### Work request
Each line from the opening of the material through the line holding "- Definitions on" needs to be returned exactly, with the pictures left out.

### Excerpted data

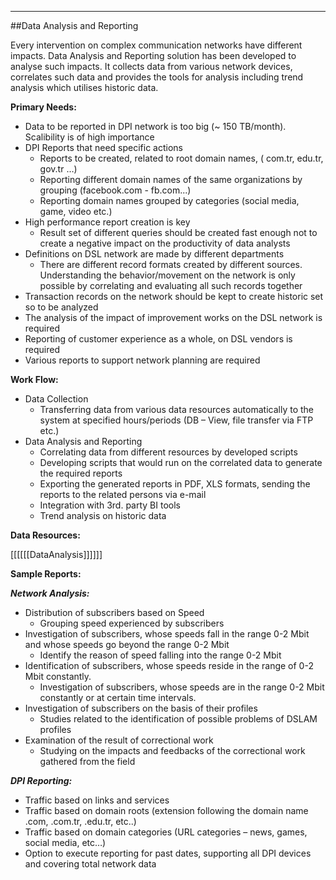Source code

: - - -
##Data Analysis and Reporting

Every intervention on complex communication networks have different impacts. Data Analysis and Reporting solution has been developed to analyse such impacts. It collects data from various network devices, correlates such data and provides the tools for analysis including trend analysis which utilises historic data. 

**Primary Needs:**

- Data to be reported in DPI network is too big (~ 150 TB/month). Scalibility is of high importance
- DPI Reports that need specific actions
	- Reports to be created, related to root domain names, ( com.tr, edu.tr, gov.tr …)
	- Reporting different domain names of the same organizations by grouping (facebook.com - fb.com...)
	- Reporting domain names grouped by categories (social media, game, video etc.)
- High performance report creation is key
	- Result set of different queries should be created fast enough not to create a negative impact on the productivity of data analysts
- Definitions on DSL network are made by different departments
	- There are different record formats created by different sources. Understanding the behavior/movement on the network is only possible by correlating and evaluating all such records together
- Transaction records on the network should be kept to create historic set so to be analyzed
- The analysis of the impact of improvement works on the DSL network is required
- Reporting of customer experience as a whole, on DSL vendors is required
- Various reports to support network planning are required

**Work Flow:**

- Data Collection 
	- Transferring data from various data resources automatically to the system at specified hours/periods (DB – View, file transfer via FTP etc.)
- Data Analysis and Reporting
	- Correlating data from different resources by developed scripts
	- Developing scripts that would run on the correlated data to generate the required reports 
	- Exporting the generated reports in PDF, XLS formats, sending the reports to the related persons via e-mail
	- Integration with 3rd. party BI tools
	- Trend analysis on historic data  

**Data Resources:**  

[[[[[[DataAnalysis]]]]]]

**Sample Reports:**

***Network Analysis:***

- Distribution of subscribers based on Speed
	- Grouping speed experienced by subscribers
- Investigation of subscribers, whose speeds fall in the range 0-2 Mbit and whose speeds go beyond the range 0-2 Mbit
	- Identify the reason of speed falling into the range 0-2 Mbit 
- Identification of subscribers, whose speeds reside in the range of  0-2 Mbit constantly.
	- Investigation of subscribers, whose speeds are in the range 0-2 Mbit constantly or at certain time intervals.
- Investigation of subscribers on the basis of their profiles
	- Studies related to the identification of possible problems of DSLAM profiles 
- Examination of the result of correctional work 
	- Studying on the impacts and feedbacks of the correctional work gathered from the field

***DPI Reporting:***

- Traffic based on links and services
- Traffic based on domain roots (extension following the domain name .com, .com.tr, .edu.tr, etc..)
- Traffic based on domain categories (URL categories – news, games, social media, etc…)
- Option to execute reporting for past dates, supporting all DPI devices and covering total network data
 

### Task result
Source code

: - - -
##Data Analysis and Reporting

Every intervention on complex communication networks have different impacts. Data Analysis and Reporting solution has been developed to analyse such impacts. It collects data from various network devices, correlates such data and provides the tools for analysis including trend analysis which utilises historic data. 

**Primary Needs:**

- Data to be reported in DPI network is too big (~ 150 TB/month). Scalibility is of high importance
- DPI Reports that need specific actions
	- Reports to be created, related to root domain names, ( com.tr, edu.tr, gov.tr …)
	- Reporting different domain names of the same organizations by grouping (facebook.com - fb.com...)
	- Reporting domain names grouped by categories (social media, game, video etc.)
- High performance report creation is key
	- Result set of different queries should be created fast enough not to create a negative impact on the productivity of data analysts
- Definitions on DSL network are made by different departments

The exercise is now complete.